We worked with Thinklusive, Ace Anglia and the Centre for Ethnic Health Research to produce digital easy-read guides that can enhance equality of opportunity for all citizens to understand and to trust how their personal health and care data is used in health research. 

Our approach

The project involved workshops with different groups, working together to unpack and transform the often-distant concept of patient data into more accessible material. The mechanism used to achieve this was an adaptation of the Evidence Hunter Activity Pack (link), created by the charity Sense About Science, which was designed to encourage people to explore claims they encounter and use evidence to evaluate them in an accessible way.  

In the workshops, participants were tasked with producing an easy read guide and talking text video. The aim was to ensure that the content and meaning of those materials resulted from the co-created knowledge and lived experience generated and exchanged within the workshops, including the words and images as well as the linguistic and cultural sense of the materials. 

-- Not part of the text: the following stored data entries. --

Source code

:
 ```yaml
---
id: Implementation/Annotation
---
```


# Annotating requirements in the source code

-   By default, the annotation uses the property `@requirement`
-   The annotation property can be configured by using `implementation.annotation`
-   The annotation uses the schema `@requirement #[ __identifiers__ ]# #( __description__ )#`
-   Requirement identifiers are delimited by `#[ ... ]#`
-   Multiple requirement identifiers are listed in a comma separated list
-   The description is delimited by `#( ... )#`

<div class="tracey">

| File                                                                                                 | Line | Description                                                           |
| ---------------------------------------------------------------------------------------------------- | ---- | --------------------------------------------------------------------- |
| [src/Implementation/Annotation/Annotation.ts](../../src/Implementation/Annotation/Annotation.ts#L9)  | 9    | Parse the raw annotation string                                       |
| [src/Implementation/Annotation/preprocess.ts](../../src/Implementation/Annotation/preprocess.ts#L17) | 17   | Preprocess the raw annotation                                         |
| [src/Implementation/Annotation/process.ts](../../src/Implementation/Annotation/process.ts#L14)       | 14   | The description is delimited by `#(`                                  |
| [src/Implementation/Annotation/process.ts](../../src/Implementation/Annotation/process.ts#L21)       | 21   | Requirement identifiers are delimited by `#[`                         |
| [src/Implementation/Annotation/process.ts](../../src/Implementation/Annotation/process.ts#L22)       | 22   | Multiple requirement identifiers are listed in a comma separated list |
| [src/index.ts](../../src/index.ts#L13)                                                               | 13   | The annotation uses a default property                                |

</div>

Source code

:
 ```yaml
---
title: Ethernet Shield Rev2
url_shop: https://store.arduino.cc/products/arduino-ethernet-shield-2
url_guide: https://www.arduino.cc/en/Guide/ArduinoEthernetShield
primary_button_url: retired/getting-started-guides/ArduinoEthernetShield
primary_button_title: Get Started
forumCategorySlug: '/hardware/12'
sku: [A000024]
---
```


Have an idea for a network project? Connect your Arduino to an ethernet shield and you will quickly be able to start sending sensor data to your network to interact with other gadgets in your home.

‘Easy Read’ is the presentation of text in an accessible, easy to understand format. There are various different ways in which information can be made Easy Read, but there is a general consensus as to observing various rules relating to text size and position on the page and keeping design elements to a minimum to stop them detracting from the information.  

Participants

For this project, the workshop tutors included: patients, carers and support workers with experience of involvement in health research and co-producing accessible information; a Makaton tutor (a signing language for those with learning or communication difficulties); an NHS hospital based clinical research practitioner; and a Community Engagement Officer with The Centre for Ethnic Health Research in Leicester.  

In total, twenty-five participants joined across the various workshops. Invited participants came from Suffolk and Leicestershire, meeting as separate groups. There were learning disabled, autistic, sensory and physically disabled adults, support workers and family carers. In Suffolk there was a Makaton and also a sign language interpreter support. In Leicester, The Centre for Ethnic Health Research ensured Gujarati language interpreters. A participant also joined from India in the on-line workshops, with her interpreter, a granddaughter in Leicester.  

Mary-Lou Owen, an artist and disability rights activist who took part in Suffolk, said: “Being part of making things like this easy-read will hopefully help someone else have a better outcome in my situation. I also know when you are faced with that pressure of life and death all sense goes out the window so easy read would be good for just anyone in my opinion." 

Outputs

Here are the easy-read guides, as well as a talking text video where an autistic narrator reads out the guide: 

These guides have been designed for—and with—people who have some additional communication needs but they could also be helpful as an introduction for anyone new to this issue.  

If you’re in an organisation or team that collects, manages, uses or explains patient data then there’s a few different ways you could use them:  

  • Publish them on your website: download and host them on your site, on pages or areas where you explain how patient data is used. 
  • Use them in engagement work: if you’re running sessions about patient data, they could be used as discussion prompts or introduction materials. 
  • Build on this approach to create something more tailored to your work: draw on the content and approach we’ve taken here to develop your own version, more relevant to your specific context. 

Future work

To ensure accessibility to even wider public audiences, Understanding Patient Data would like to undertake further translation work on the guides to include other languages such as Polish, Arabic, Bengali, Romanian, Punjabi, and Urdu. This may include further co-production sessions to ensure the translations are appropriate across different communities.  

Co-production guide

As part of this project, Thinkclusive has developed a guide to co-producing accessible information to support health literacy.  

Accessible information is the term used for material presented in formats that give more people an equal opportunity to understand it.  

The guide is short and shares seven key learnings from the easy-read project, and Thinklusive's wider expertise in co-creation.